What you are going to see, later on, is that bitmaps offer an amazing capability in the evaluation of chess positions. Even more importantly, when we get to move genration, you will find that bitmaps are actually more efficient at generating moves than the 0X88 approach.

Before concluding this paper, you are probably asking "if bitmaps are so great, why isn't everyone using them?" That is a fair question of course. At present the issue is speed. On 32-bit microprocessors, many of the operations we want to do on bitmaps are not efficient because they have to be done piece-meal using 32-bit registers. For AND, OR, XOR and similar operations, this doesn't hurt much, but for shifting, and, more importantly, finding the first one-bit that is set, current machines don't offer any features to make these operations efficient. However, 64-bit microprocessors are here, and they offer instant performance improvements to bitmap programs because they do the very operations on 64-bit words that a bitmap program needs. It is highly likely that future chess programs will migrate to this representation or be left behind in performance, because the very thing that makes bitmaps unattractive at present is on the verge of becoming a non-issue when new PC platforms are all 64-bit machines. Crafty is already about as fast as most commercial chess programs, even though it is handicapped by current 32-bit architectures. It will see immediate improvement on 64-bit machines while the offset programs will not, because they have no need for 64-bit integers. Use shorter integers you say? Of course you can, but you will discover that this will actually slow things down because 64-bit processors like to load/store 64-bit values, not 16-bit or 32-bit values.
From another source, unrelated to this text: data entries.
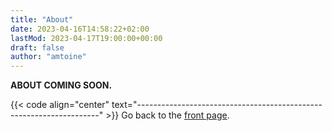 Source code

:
 ```yaml
---
title: "About"
date: 2023-04-16T14:58:22+02:00
lastMod: 2023-04-17T19:00:00+00:00
draft: false
author: "amtoine"
---
```


**ABOUT COMING SOON.**

{{< code align="center" text="--------------------------------------------------------------------" >}}
Go back to the [front page](/).
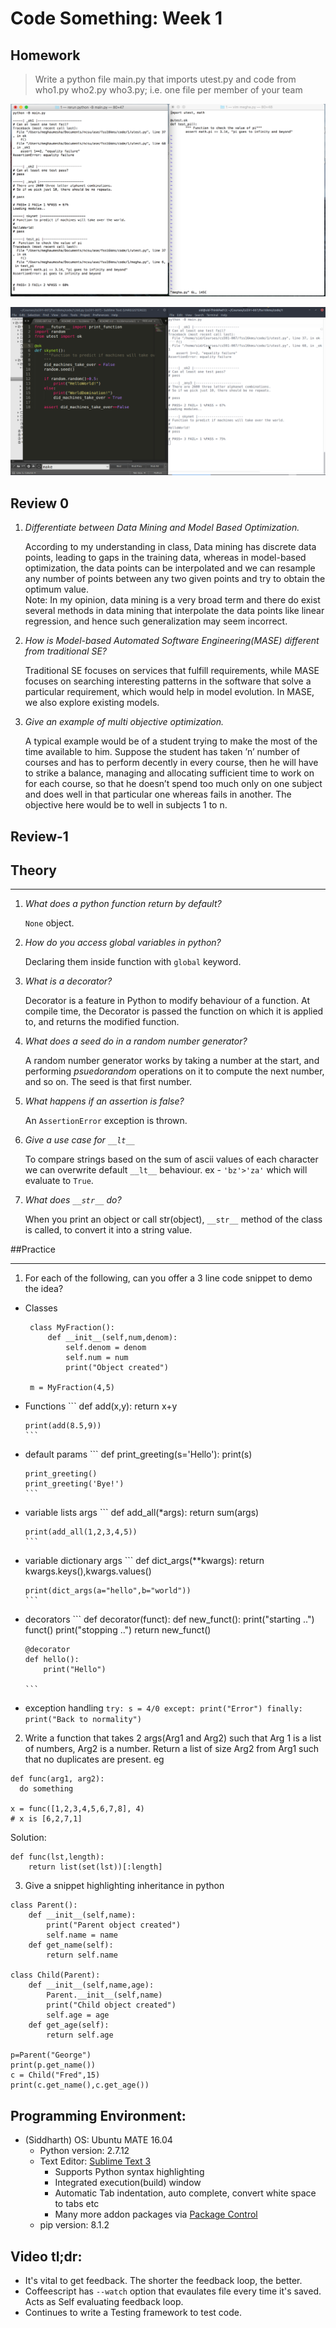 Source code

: # Code Something: Week 1

## Homework 

>Write a python file main.py that imports utest.py and code from who1.py who2.py who3.py; i.e. one file per member of your team

![](https://github.com/meghau/fss16kms/blob/master/code/1/screenshots/megha_hw1.png)

![](https://github.com/meghau/fss16kms/blob/master/code/1/screenshots/sid_hw1.png)

## Review 0

1. *Differentiate between Data Mining and Model Based Optimization.*
    
    According to my understanding in class, Data mining has discrete data points, leading to gaps in the training data, whereas in model-based optimization, the data points can be interpolated and we can resample any number of points between any two given points and try to obtain the optimum value.  
    Note: In my opinion, data mining is a very broad term and there do exist several methods in data mining that interpolate the data points like linear regression, and hence such generalization may seem incorrect.  
  
2. *How is Model-based Automated Software Engineering(MASE) different from traditional SE?*  

    Traditional SE focuses on services that fulfill requirements, while MASE focuses on searching interesting patterns in the software that solve a particular requirement, which would help in model evolution. In MASE, we also explore existing models.  
  
3. *Give an example of multi objective optimization.*

    A typical example would be of a student trying to make the most of the time available to him. Suppose the student has taken ’n’ number of courses and has to perform decently in every course, then he will have to strike a balance, managing and allocating sufficient time to work on for each course, so that he doesn’t spend too much only on one subject and does well in that particular one whereas fails in another. The objective here would be to well in subjects 1 to n.

## Review-1

## Theory
______
1. *What does a python function return by default?*
    
    `None` object.

1. *How do you access global variables in python?*
    
    Declaring them inside function with `global` keyword.

1. *What is a decorator?*
    
    Decorator is a feature in Python to modify behaviour of a function. At compile time, the Decorator is passed the function on which it is applied to, and returns the modified function.   

1.  *What does a seed do in a random number generator?*
    
    A random number generator works by taking a number at the start, and performing *psuedorandom* operations on it to compute the next number, and so on. The seed is that first number.

1. *What happens if an assertion is false?*
    
    An `AssertionError` exception is thrown.

2. *Give a use case for `__lt__`*
    
    To compare strings based on the sum of ascii values of each character we can overwrite default `__lt__` behaviour. ex - `'bz'>'za'` which will evaluate to `True`.

3.  *What does `__str__` do?*
    
    When you print an object or call str(object), `__str__` method of the class is called, to convert it into a string value.
 
##Practice
______
1. For each of the following, can you offer a 3 line code snippet to demo the idea?
  * Classes
       ```
        class MyFraction():
            def __init__(self,num,denom):
                self.denom = denom
                self.num = num
                print("Object created")

        m = MyFraction(4,5)
       ```
  * Functions
        ```
        def add(x,y):
            return x+y

        print(add(8.5,9))
        ```
  * default params
        ```
        def print_greeting(s='Hello'):
            print(s)

        print_greeting()
        print_greeting('Bye!')
        ```
  * variable lists args
        ```
        def add_all(*args):
            return sum(args)

        print(add_all(1,2,3,4,5))
        ```
  * variable dictionary args
        ```
        def dict_args(**kwargs):
            return kwargs.keys(),kwargs.values()
        
        print(dict_args(a="hello",b="world"))
        ```
  * decorators
        ```
        def decorator(funct):
            def new_funct():
                print("starting ..")
                funct()
                print("stopping ..")
            return new_funct()

        @decorator
        def hello():
            print("Hello")

        ```
  * exception handling
        ```
        try:
            s = 4/0
        except:
            print("Error")
        finally:
            print("Back to normality")
        ```
  
2. Write a function that takes 2 args(Arg1 and Arg2) such that Arg 1 is a list of numbers, Arg2 is a number. Return a list of size Arg2 from Arg1 such that no duplicates are present. eg
```
def func(arg1, arg2):
  do something
  
x = func([1,2,3,4,5,6,7,8], 4)
# x is [6,2,7,1]
```

Solution:
```
def func(lst,length):
    return list(set(lst))[:length]
```
3. Give a snippet highlighting inheritance in python
```
class Parent():
    def __init__(self,name):
        print("Parent object created")
        self.name = name
    def get_name(self):
        return self.name

class Child(Parent):
    def __init__(self,name,age):
        Parent.__init__(self,name)
        print("Child object created")
        self.age = age
    def get_age(self):
        return self.age

p=Parent("George")
print(p.get_name())
c = Child("Fred",15)
print(c.get_name(),c.get_age())
```

## Programming Environment:
- (Siddharth) OS: Ubuntu MATE 16.04
	- Python version: 2.7.12
	- Text Editor: [Sublime Text 3](https://www.sublimetext.com/3)
		- Supports Python syntax highlighting
		- Integrated execution(build) window
		- Automatic Tab indentation, auto complete, convert white space to tabs etc
		- Many more addon packages via [Package Control](https://packagecontrol.io/)
	- pip version: 8.1.2

## Video tl;dr:
- It's vital to get feedback. The shorter the feedback loop, the better.
- Coffeescript has `--watch` option that evaulates file every time it's saved. Acts as Self evaluating feedback loop.
- Continues to write a Testing framework to test code.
For now (2004) the bitmap and offset approaches seem to be nearly equal, with the one exception that the evaluation using bitmaps is always going to be significantly faster as you will see when we get to the evaluation paper. The bitmap approach does have one significant disadvantage, that is the lack of clarity in the programming methodology. Everyone understands arrays of integers, but arrays of bits, where you can not use a subscript to get to a particular bit takes some acclimation time. Possibly a LOT of time.
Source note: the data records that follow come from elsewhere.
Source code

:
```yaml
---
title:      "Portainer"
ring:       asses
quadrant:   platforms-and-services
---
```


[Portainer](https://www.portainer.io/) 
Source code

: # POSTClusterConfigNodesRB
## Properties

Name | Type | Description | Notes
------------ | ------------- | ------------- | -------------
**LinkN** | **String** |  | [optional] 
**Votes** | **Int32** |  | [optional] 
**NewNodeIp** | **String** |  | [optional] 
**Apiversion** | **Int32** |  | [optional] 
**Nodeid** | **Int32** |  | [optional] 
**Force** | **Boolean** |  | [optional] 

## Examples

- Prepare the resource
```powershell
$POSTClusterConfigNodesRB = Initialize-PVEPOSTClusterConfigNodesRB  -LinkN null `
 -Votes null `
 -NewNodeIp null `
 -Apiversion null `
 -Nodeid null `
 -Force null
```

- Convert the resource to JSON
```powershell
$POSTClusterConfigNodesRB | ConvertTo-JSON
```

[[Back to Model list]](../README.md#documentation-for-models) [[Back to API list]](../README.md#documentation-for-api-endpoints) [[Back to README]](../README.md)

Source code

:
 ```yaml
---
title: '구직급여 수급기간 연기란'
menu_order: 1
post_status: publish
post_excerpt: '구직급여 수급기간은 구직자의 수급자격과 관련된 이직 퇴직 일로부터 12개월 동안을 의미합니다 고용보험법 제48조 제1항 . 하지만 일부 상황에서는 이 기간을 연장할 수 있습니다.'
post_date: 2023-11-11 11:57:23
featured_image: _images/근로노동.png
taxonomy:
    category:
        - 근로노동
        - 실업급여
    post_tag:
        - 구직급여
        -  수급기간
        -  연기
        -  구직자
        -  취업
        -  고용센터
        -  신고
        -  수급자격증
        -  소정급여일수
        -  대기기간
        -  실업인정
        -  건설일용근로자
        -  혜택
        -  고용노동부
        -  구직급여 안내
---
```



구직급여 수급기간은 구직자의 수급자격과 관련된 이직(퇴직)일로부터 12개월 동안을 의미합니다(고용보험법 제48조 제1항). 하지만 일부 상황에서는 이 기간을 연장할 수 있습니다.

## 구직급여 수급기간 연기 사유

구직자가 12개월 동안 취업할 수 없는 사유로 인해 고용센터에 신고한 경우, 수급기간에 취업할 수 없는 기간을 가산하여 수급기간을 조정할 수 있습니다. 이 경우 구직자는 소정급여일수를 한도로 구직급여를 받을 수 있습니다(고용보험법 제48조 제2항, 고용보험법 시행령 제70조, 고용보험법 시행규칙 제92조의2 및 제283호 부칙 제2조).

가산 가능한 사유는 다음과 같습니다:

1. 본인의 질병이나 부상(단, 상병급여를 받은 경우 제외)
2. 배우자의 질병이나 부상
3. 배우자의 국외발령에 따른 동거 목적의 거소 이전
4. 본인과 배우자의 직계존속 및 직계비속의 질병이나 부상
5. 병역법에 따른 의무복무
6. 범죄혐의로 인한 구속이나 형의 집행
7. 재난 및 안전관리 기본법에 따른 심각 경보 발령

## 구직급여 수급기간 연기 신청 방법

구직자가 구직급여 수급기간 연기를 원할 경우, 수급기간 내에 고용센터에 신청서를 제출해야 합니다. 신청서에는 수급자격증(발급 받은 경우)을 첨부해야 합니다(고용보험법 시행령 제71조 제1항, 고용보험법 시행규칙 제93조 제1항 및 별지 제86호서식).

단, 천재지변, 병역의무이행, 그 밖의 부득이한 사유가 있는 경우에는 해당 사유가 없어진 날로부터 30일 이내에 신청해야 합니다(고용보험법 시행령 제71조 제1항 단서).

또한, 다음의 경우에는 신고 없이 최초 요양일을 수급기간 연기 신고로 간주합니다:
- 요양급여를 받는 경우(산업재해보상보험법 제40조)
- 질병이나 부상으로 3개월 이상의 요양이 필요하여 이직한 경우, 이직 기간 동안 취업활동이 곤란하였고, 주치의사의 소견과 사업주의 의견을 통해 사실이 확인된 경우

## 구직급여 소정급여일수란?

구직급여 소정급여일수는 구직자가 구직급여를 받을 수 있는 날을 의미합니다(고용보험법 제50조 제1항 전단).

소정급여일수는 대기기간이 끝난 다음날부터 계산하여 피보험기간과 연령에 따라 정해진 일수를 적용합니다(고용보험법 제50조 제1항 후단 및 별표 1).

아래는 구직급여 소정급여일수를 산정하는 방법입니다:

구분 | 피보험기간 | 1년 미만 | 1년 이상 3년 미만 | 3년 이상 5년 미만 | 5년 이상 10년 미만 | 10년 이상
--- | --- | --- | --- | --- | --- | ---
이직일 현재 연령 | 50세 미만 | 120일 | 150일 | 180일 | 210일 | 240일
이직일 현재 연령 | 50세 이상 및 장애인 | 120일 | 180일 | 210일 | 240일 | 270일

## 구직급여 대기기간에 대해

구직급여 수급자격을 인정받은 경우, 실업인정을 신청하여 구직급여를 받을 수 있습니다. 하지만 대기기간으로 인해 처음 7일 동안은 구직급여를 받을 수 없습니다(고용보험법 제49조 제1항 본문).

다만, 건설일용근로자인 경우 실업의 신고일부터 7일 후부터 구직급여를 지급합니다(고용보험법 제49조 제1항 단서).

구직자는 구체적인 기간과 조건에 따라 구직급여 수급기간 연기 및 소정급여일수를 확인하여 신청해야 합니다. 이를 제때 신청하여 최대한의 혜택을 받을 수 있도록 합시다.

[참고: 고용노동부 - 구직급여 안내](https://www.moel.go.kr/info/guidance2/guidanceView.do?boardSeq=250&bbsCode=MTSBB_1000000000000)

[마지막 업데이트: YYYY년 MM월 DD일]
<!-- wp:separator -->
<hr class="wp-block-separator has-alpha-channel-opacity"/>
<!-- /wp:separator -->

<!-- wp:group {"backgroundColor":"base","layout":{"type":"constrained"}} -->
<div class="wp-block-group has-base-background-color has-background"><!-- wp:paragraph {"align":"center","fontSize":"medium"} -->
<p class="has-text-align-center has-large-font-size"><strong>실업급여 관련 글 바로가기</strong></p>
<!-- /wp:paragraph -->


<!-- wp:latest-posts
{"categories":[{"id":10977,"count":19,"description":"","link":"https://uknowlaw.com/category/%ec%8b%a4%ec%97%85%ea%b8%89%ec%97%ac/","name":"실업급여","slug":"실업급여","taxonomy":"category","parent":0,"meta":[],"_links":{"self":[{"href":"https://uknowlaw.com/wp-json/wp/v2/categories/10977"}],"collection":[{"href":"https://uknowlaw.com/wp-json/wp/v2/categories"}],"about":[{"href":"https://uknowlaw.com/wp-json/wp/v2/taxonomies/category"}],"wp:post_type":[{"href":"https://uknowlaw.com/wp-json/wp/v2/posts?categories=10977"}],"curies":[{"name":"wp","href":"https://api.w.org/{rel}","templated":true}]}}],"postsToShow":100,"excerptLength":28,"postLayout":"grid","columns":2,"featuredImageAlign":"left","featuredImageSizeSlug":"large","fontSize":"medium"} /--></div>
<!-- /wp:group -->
It is highly likely that if you were to ask me what I would recommend to a beginning programmer, I would respond with the offset approach. It is easier to understand and get used to. Writing a bitmap program takes time to do because the bitmap learning curve is steep at first. Several have tried it, but gave up before their proficiency reached a point where they could actually use bitmaps efficiently. In my case, I was sorely tempted on many occasions to return to the old offset approach for speed reasons, but I made a commitment to myself early in the bitmap development cycle that I was simply not going to revert back to the offset representation until I was completely convinced that bitmaps would not produce a program that could play as well as an offset program. I am now convinced that this bitmap approach works, and works well. You just have to be prepared to invest the mental training time necessary to become proficient at bitmap programming.
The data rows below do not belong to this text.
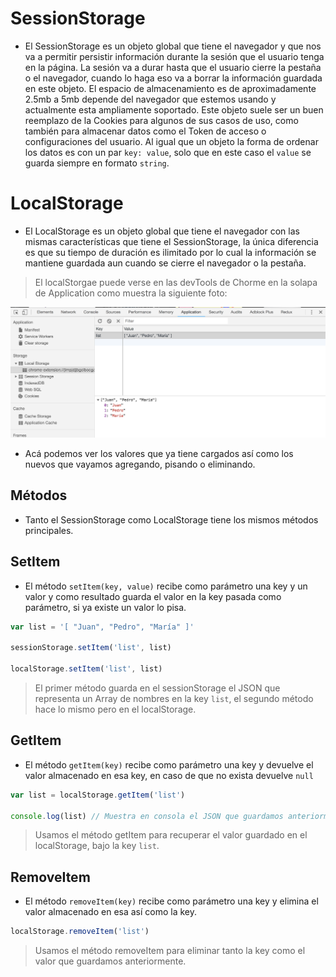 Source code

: # SessionStorage

- El SessionStorage es un objeto global que tiene el navegador y que nos va a permitir persistir información durante la sesión que el usuario tenga en la página. La sesión va a durar hasta que el usuario cierre la pestaña o el navegador, cuando lo haga eso va a borrar la información guardada en este objeto. El espacio de almacenamiento es de aproximadamente 2.5mb a 5mb depende del navegador que estemos usando y actualmente esta ampliamente soportado. Este objeto suele ser un buen reemplazo de la Cookies para algunos de sus casos de uso, como también para almacenar datos como el Token de acceso o configuraciones del usuario. Al igual que un objeto la forma de ordenar los datos es con un par `key: value`, solo que en este caso el `value` se guarda siempre en formato `string`.

# LocalStorage

- El LocalStorage es un objeto global que tiene el navegador con las mismas características que tiene el SessionStorage, la única diferencia es que su tiempo de duración es ilimitado por lo cual la información se mantiene guardada aun cuando se cierre el navegador o la pestaña.

> El localStorgae puede verse en las devTools de Chorme en la solapa de Application como muestra la siguiente foto:

![LocalStorage](07_01_captura_localStorage.png)

- Acá podemos ver los valores que ya tiene cargados así como los nuevos que vayamos agregando, pisando o eliminando.

## Métodos

- Tanto el SessionStorage como LocalStorage tiene los mismos métodos principales.

## SetItem

- El método `setItem(key, value)` recibe como parámetro una key y un valor y como resultado guarda el valor en la key pasada como parámetro, si ya existe un valor lo pisa.

```js
var list = '[ "Juan", "Pedro", "María" ]'

sessionStorage.setItem('list', list)

localStorage.setItem('list', list)
```

> El primer método guarda en el sessionStorage el JSON que representa un Array de nombres en la key `list`, el segundo método hace lo mismo pero en el localStorage.

## GetItem

- El método `getItem(key)` recibe como parámetro una key y devuelve el valor almacenado en esa key, en caso de que no exista devuelve `null`

```js
var list = localStorage.getItem('list')

console.log(list) // Muestra en consola el JSON que guardamos anteriormente '[ "Juan", "Pedro", "María" ]'
```

> Usamos el método getItem para recuperar el valor guardado en el localStorage, bajo la key `list`.

## RemoveItem

- El método `removeItem(key)` recibe como parámetro una key y elimina el valor almacenado en esa así como la key.

```js
localStorage.removeItem('list')
```

> Usamos el método removeItem para eliminar tanto la key como el valor que guardamos anteriormente. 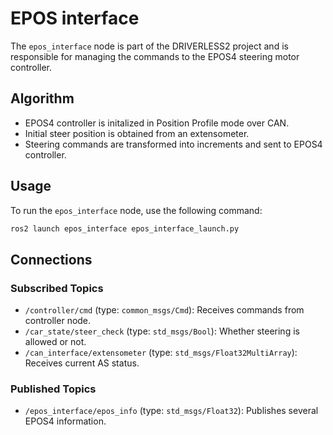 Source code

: # EPOS interface

The `epos_interface` node is part of the DRIVERLESS2 project and is responsible for managing the commands to the EPOS4 steering motor controller.

## Algorithm
- EPOS4 controller is initalized in Position Profile mode over CAN.
- Initial steer position is obtained from an extensometer.
- Steering commands are transformed into increments and sent to EPOS4 controller.

## Usage
To run the `epos_interface` node, use the following command:
```bash
ros2 launch epos_interface epos_interface_launch.py
```

## Connections
### Subscribed Topics
- `/controller/cmd` (type: `common_msgs/Cmd`): Receives commands from controller node.
- `/car_state/steer_check` (type: `std_msgs/Bool`): Whether steering is allowed or not.
- `/can_interface/extensometer` (type: `std_msgs/Float32MultiArray`): Receives current AS status.

### Published Topics
- `/epos_interface/epos_info` (type: `std_msgs/Float32`): Publishes several EPOS4 information.
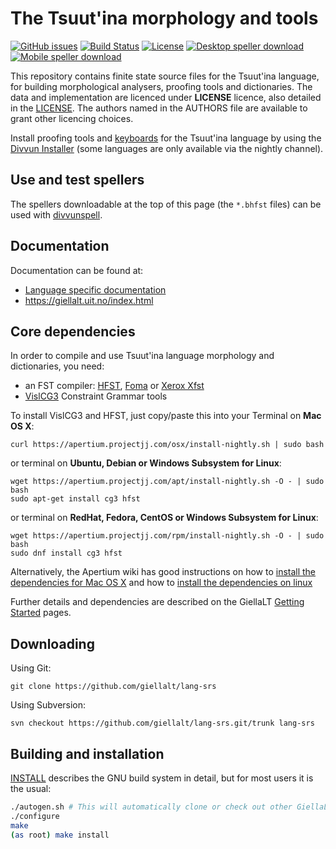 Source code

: The Tsuut'ina morphology and tools
==================================

[![GitHub issues](https://img.shields.io/github/issues-raw/giellalt/lang-srs)](https://github.com/giellalt/lang-srs/issues)
[![Build Status](https://divvun-tc.thetc.se/api/github/v1/repository/giellalt/lang-srs/main/badge.svg)](https://github.com/giellalt/lang-srs/actions)
[![License](https://img.shields.io/github/license/giellalt/lang-srs)](https://github.com/giellalt/lang-srs/blob/main/LICENSE)
[![Desktop speller download](https://img.shields.io/badge/download%40latest-desktop--bhfst-brightgreen)](https://pahkat.uit.no/main/download/speller-srs?platform=desktop&channel=nightly)
[![Mobile speller download](https://img.shields.io/badge/download%40latest-mobile--bhfst-brightgreen)](https://pahkat.uit.no/main/download/speller-srs?platform=mbile&channel=nightly)

This repository contains finite state source files for the Tsuut'ina language,
for building morphological analysers, proofing tools
and dictionaries. The data and implementation are licenced under __LICENSE__
licence, also detailed in the
[LICENSE](https://github.com/giellalt/lang-srs/blob/main/LICENSE). The
authors named in the AUTHORS file are available to grant other licencing
choices.

Install proofing tools and [keyboards](https://github.com/giellalt/keyboard-srs)
for the Tsuut'ina language by using the [Divvun Installer](http://divvun.no)
(some languages are only available via the nightly channel).

Use and test spellers
---------------------

The spellers downloadable at the top of this page (the `*.bhfst` files) can be
used with [divvunspell](https://github.com/divvun/divvunspell).

Documentation
-------------

Documentation can be found at:

- [Language specific documentation](https://giellalt.github.io/lang-srs/)
-   <https://giellalt.uit.no/index.html>

Core dependencies
-----------------

In order to compile and use Tsuut'ina language morphology and
dictionaries, you need:

- an FST compiler: [HFST](https://github.com/hfst/hfst), [Foma](https://github.com/mhulden/foma) or [Xerox Xfst](https://web.stanford.edu/~laurik/fsmbook/home.html)
- [VislCG3](https://visl.sdu.dk/svn/visl/tools/vislcg3/trunk) Constraint Grammar tools

To install VislCG3 and HFST, just copy/paste this into your Terminal on **Mac OS X**:

```
curl https://apertium.projectjj.com/osx/install-nightly.sh | sudo bash
```

or terminal on **Ubuntu, Debian or Windows Subsystem for Linux**:

```
wget https://apertium.projectjj.com/apt/install-nightly.sh -O - | sudo bash
sudo apt-get install cg3 hfst
```

or terminal on **RedHat, Fedora, CentOS or Windows Subsystem for Linux**:

```
wget https://apertium.projectjj.com/rpm/install-nightly.sh -O - | sudo bash
sudo dnf install cg3 hfst
```

Alternatively, the Apertium wiki has good instructions on how to [install the dependencies for Mac
OS X](https://wiki.apertium.org/wiki/Apertium_on_Mac_OS_X) and how to [install
the dependencies on
linux](https://wiki.apertium.org/wiki/Installation_of_grammar_libraries)

Further details and dependencies are described on the GiellaLT [Getting Started](https://giellalt.uit.no/infra/GettingStarted.html) pages.

Downloading
-----------

Using Git:
```
git clone https://github.com/giellalt/lang-srs
```

Using Subversion:
```
svn checkout https://github.com/giellalt/lang-srs.git/trunk lang-srs
```

Building and installation
-------------------------

[INSTALL](https://github.com/giellalt/lang-srs/blob/main/INSTALL)
describes the GNU build system in detail, but for most users it is the usual:

```sh
./autogen.sh # This will automatically clone or check out other GiellaLT dependencies
./configure
make
(as root) make install
```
One note is that we will likely decide to use an offset board representation to complement a bitmap approach. One reason for this is move generation. When we generate a target square for a piece, and discover this piece is occupied by an opponent's piece, we might want to store the captured piece as part of the move. Unfortunately, figuring out what we are capturing is not exactly trivial, because we have to create a bitmap with the target square bit set, and then AND this with each of the bitmaps for the opponent's pieces until we get a non-zero result. Not very efficient. It would be much better if we had a board[] offset representation as well, where board[square] contains a piece code for the piece that occupies that square. It seems redundant, and it really is, but it turns out to be more efficient to do this, although we'll look into this problem more later.

Now that we've seen the various approaches to representing the chess board, it is time to find out how to generate chess moves from this data. The paper on rotated bitmaps explains how to do this with bitmaps, while the offset approach has been previously explained in this paper.